Assim, este texto e a contribuições complementares da aula explicativa e dos artigos selecionados, me possibilitaram uma reflexão sobre como acontece o desenvolvimento e a aprendizagem. Permitindo compreender que este processo engloba uma série de fatores, onde o sujeito é um todo, capaz de se evoluir devido sua capacidade psicológica e a interação com o meio físico e social. Além de também, me fazer compreender a diferença que há entre o homem e o animal, pelo fato do homem estar aberto a um eterno desenvolvimento, ou seja, não existe determinação de como e quando aprender, pois o aprendizado só acontece quando o ensino é oferecido de forma a respeitar um certo grau de dificuldade, ou seja, partir daquilo que já sabe, para uma dificuldade maior. Desta forma possibilita uma nova visão a respeito de como acontece o processo de aprendizagem de uma criança, pois tudo parecia fazer sentido através das fases, porém através dos estudos, outras visões começam a me surgir, de modo que instiga uma busca profunda, para compreender um pouco mais desse assunto, pois o autor é extremamente rico e complexo.
O autor nos fala de um sujeito interativo, que ultrapassa o paradigma do sujeito passivo e o paradigma do sujeito ativo, mas sim, um sujeito que é construído na e pela interação com os outros nas pautas de relação interpessoal, que é dialética. Para Vygotsky, a dimensão intersubjetiva não é a dimensão do outro, mas a dimensão da relação com o outro; desse modo, o processo de internalização não é mera reproduçãoou cópia do mundo externo, mas que existe dependência mútua entre os planos inter e intra-subjetivos, e esses processos ocorrem dialeticamente pela mediação social. Da mesma forma, Vygotsky admitiu a construção do conhecimento na interação entre sujeito e objeto, sendo que a ação do sujeito sobre o objeto é socialmente mediada (Rossetto & Brabo, 2009).
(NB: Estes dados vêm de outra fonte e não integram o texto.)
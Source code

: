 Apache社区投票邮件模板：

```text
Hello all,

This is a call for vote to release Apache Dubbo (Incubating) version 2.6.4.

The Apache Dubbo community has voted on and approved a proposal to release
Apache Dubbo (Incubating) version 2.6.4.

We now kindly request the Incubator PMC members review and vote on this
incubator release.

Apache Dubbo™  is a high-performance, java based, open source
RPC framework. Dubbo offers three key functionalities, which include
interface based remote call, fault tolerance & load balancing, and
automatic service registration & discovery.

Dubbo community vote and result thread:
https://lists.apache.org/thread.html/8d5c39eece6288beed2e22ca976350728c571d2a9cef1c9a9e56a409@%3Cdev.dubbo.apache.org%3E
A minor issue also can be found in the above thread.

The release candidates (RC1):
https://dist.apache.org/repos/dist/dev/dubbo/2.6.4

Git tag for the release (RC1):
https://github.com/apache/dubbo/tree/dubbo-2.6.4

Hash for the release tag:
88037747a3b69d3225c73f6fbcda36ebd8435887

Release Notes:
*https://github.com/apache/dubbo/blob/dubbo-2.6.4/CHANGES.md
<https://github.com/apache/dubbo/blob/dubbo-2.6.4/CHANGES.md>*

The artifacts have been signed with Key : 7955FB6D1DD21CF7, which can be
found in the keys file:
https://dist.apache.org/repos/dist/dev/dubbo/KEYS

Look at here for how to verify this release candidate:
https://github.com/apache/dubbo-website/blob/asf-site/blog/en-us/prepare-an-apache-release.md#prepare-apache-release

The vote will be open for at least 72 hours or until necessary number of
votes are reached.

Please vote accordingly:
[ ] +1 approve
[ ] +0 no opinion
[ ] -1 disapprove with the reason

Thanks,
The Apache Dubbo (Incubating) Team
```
Além disso, nos faz entender que o processo educativo hoje precisa abranger uma proposta de educação para todos os indivíduos, independente de suas características físicas, mentais, sociais, sensoriais e intelectuais. Logo que, a partir das características inatas de todos os seres humanos, a teoria sócio histórica dá grandes contribuições para a reestruturação de uma prática pedagógica centrada no indivíduo inserido na coletividade, pois tem elementos teóricos importantes para a busca do entendimento de como se dá o processo de desenvolvimento da pessoa deficiente incluída na educação regular. Assim de acordo com Rego (2002) “a singularidade de cada indivíduo não resulta de fatores isolados, mas da multiplicidade de influências que recaem sobre o sujeito no curso do seu desenvolvimento”(p. 50).